What the task requires:
Could you return every record below without changing a word?

Working data:
——————————

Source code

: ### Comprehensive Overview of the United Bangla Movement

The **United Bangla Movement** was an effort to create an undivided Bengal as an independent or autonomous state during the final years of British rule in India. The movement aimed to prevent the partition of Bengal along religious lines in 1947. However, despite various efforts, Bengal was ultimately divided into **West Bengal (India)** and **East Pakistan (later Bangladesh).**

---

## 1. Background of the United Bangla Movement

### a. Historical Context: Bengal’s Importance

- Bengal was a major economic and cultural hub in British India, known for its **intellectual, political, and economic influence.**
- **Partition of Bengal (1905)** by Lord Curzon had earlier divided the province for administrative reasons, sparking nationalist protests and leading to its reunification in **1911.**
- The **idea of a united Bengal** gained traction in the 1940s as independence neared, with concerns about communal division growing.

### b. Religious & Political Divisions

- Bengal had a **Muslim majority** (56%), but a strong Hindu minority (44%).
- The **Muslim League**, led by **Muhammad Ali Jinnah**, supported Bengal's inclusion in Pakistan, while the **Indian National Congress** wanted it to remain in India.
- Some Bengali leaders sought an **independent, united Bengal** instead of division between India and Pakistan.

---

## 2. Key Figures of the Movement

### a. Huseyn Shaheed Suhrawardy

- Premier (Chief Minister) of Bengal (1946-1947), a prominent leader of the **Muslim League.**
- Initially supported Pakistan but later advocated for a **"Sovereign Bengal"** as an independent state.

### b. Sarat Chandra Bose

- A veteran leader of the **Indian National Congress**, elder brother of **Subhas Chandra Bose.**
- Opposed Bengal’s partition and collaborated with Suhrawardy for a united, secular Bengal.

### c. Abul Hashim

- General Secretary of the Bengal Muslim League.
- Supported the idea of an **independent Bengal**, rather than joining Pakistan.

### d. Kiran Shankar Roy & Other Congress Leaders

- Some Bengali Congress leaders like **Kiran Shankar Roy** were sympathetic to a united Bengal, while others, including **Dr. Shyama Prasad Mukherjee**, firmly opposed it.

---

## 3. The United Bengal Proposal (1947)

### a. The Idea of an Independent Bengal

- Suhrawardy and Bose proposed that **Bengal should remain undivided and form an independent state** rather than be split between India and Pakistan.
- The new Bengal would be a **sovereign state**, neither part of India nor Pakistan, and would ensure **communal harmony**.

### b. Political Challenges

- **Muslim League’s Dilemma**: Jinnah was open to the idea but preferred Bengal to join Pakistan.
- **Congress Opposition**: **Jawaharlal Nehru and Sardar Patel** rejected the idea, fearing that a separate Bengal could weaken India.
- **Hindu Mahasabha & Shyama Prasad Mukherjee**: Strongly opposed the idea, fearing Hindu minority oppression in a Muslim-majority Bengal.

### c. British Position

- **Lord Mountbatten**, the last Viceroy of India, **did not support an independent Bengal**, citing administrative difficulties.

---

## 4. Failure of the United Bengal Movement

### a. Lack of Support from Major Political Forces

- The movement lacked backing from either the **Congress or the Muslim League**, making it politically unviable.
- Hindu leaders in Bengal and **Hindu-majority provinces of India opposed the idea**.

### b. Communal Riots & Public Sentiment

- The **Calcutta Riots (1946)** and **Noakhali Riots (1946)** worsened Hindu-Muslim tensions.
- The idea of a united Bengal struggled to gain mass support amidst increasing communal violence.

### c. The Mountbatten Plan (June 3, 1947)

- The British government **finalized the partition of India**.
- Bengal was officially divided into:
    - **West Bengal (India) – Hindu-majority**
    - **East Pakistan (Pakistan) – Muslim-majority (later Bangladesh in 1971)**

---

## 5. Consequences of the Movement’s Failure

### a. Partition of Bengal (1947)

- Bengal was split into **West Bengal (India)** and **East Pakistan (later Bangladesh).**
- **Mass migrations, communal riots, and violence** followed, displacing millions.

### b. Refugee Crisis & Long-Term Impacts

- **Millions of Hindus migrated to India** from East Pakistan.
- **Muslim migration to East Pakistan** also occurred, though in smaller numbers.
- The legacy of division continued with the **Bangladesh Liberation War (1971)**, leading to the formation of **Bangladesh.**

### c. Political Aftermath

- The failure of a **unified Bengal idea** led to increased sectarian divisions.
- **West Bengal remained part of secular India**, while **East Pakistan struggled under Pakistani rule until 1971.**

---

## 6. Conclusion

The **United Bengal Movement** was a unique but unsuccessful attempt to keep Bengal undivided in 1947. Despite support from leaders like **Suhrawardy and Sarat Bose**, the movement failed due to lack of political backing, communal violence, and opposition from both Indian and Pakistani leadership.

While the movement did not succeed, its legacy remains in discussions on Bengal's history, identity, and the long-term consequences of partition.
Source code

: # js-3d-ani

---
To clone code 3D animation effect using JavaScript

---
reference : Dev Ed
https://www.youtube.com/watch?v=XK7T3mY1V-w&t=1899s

——————————

Solved exercise:
Source code

: ### Comprehensive Overview of the United Bangla Movement

The **United Bangla Movement** was an effort to create an undivided Bengal as an independent or autonomous state during the final years of British rule in India. The movement aimed to prevent the partition of Bengal along religious lines in 1947. However, despite various efforts, Bengal was ultimately divided into **West Bengal (India)** and **East Pakistan (later Bangladesh).**

---

## 1. Background of the United Bangla Movement

### a. Historical Context: Bengal’s Importance

- Bengal was a major economic and cultural hub in British India, known for its **intellectual, political, and economic influence.**
- **Partition of Bengal (1905)** by Lord Curzon had earlier divided the province for administrative reasons, sparking nationalist protests and leading to its reunification in **1911.**
- The **idea of a united Bengal** gained traction in the 1940s as independence neared, with concerns about communal division growing.

### b. Religious & Political Divisions

- Bengal had a **Muslim majority** (56%), but a strong Hindu minority (44%).
- The **Muslim League**, led by **Muhammad Ali Jinnah**, supported Bengal's inclusion in Pakistan, while the **Indian National Congress** wanted it to remain in India.
- Some Bengali leaders sought an **independent, united Bengal** instead of division between India and Pakistan.

---

## 2. Key Figures of the Movement

### a. Huseyn Shaheed Suhrawardy

- Premier (Chief Minister) of Bengal (1946-1947), a prominent leader of the **Muslim League.**
- Initially supported Pakistan but later advocated for a **"Sovereign Bengal"** as an independent state.

### b. Sarat Chandra Bose

- A veteran leader of the **Indian National Congress**, elder brother of **Subhas Chandra Bose.**
- Opposed Bengal’s partition and collaborated with Suhrawardy for a united, secular Bengal.

### c. Abul Hashim

- General Secretary of the Bengal Muslim League.
- Supported the idea of an **independent Bengal**, rather than joining Pakistan.

### d. Kiran Shankar Roy & Other Congress Leaders

- Some Bengali Congress leaders like **Kiran Shankar Roy** were sympathetic to a united Bengal, while others, including **Dr. Shyama Prasad Mukherjee**, firmly opposed it.

---

## 3. The United Bengal Proposal (1947)

### a. The Idea of an Independent Bengal

- Suhrawardy and Bose proposed that **Bengal should remain undivided and form an independent state** rather than be split between India and Pakistan.
- The new Bengal would be a **sovereign state**, neither part of India nor Pakistan, and would ensure **communal harmony**.

### b. Political Challenges

- **Muslim League’s Dilemma**: Jinnah was open to the idea but preferred Bengal to join Pakistan.
- **Congress Opposition**: **Jawaharlal Nehru and Sardar Patel** rejected the idea, fearing that a separate Bengal could weaken India.
- **Hindu Mahasabha & Shyama Prasad Mukherjee**: Strongly opposed the idea, fearing Hindu minority oppression in a Muslim-majority Bengal.

### c. British Position

- **Lord Mountbatten**, the last Viceroy of India, **did not support an independent Bengal**, citing administrative difficulties.

---

## 4. Failure of the United Bengal Movement

### a. Lack of Support from Major Political Forces

- The movement lacked backing from either the **Congress or the Muslim League**, making it politically unviable.
- Hindu leaders in Bengal and **Hindu-majority provinces of India opposed the idea**.

### b. Communal Riots & Public Sentiment

- The **Calcutta Riots (1946)** and **Noakhali Riots (1946)** worsened Hindu-Muslim tensions.
- The idea of a united Bengal struggled to gain mass support amidst increasing communal violence.

### c. The Mountbatten Plan (June 3, 1947)

- The British government **finalized the partition of India**.
- Bengal was officially divided into:
    - **West Bengal (India) – Hindu-majority**
    - **East Pakistan (Pakistan) – Muslim-majority (later Bangladesh in 1971)**

---

## 5. Consequences of the Movement’s Failure

### a. Partition of Bengal (1947)

- Bengal was split into **West Bengal (India)** and **East Pakistan (later Bangladesh).**
- **Mass migrations, communal riots, and violence** followed, displacing millions.

### b. Refugee Crisis & Long-Term Impacts

- **Millions of Hindus migrated to India** from East Pakistan.
- **Muslim migration to East Pakistan** also occurred, though in smaller numbers.
- The legacy of division continued with the **Bangladesh Liberation War (1971)**, leading to the formation of **Bangladesh.**

### c. Political Aftermath

- The failure of a **unified Bengal idea** led to increased sectarian divisions.
- **West Bengal remained part of secular India**, while **East Pakistan struggled under Pakistani rule until 1971.**

---

## 6. Conclusion

The **United Bengal Movement** was a unique but unsuccessful attempt to keep Bengal undivided in 1947. Despite support from leaders like **Suhrawardy and Sarat Bose**, the movement failed due to lack of political backing, communal violence, and opposition from both Indian and Pakistani leadership.

While the movement did not succeed, its legacy remains in discussions on Bengal's history, identity, and the long-term consequences of partition.
Source code

: # js-3d-ani

---
To clone code 3D animation effect using JavaScript

---
reference : Dev Ed
https://www.youtube.com/watch?v=XK7T3mY1V-w&t=1899s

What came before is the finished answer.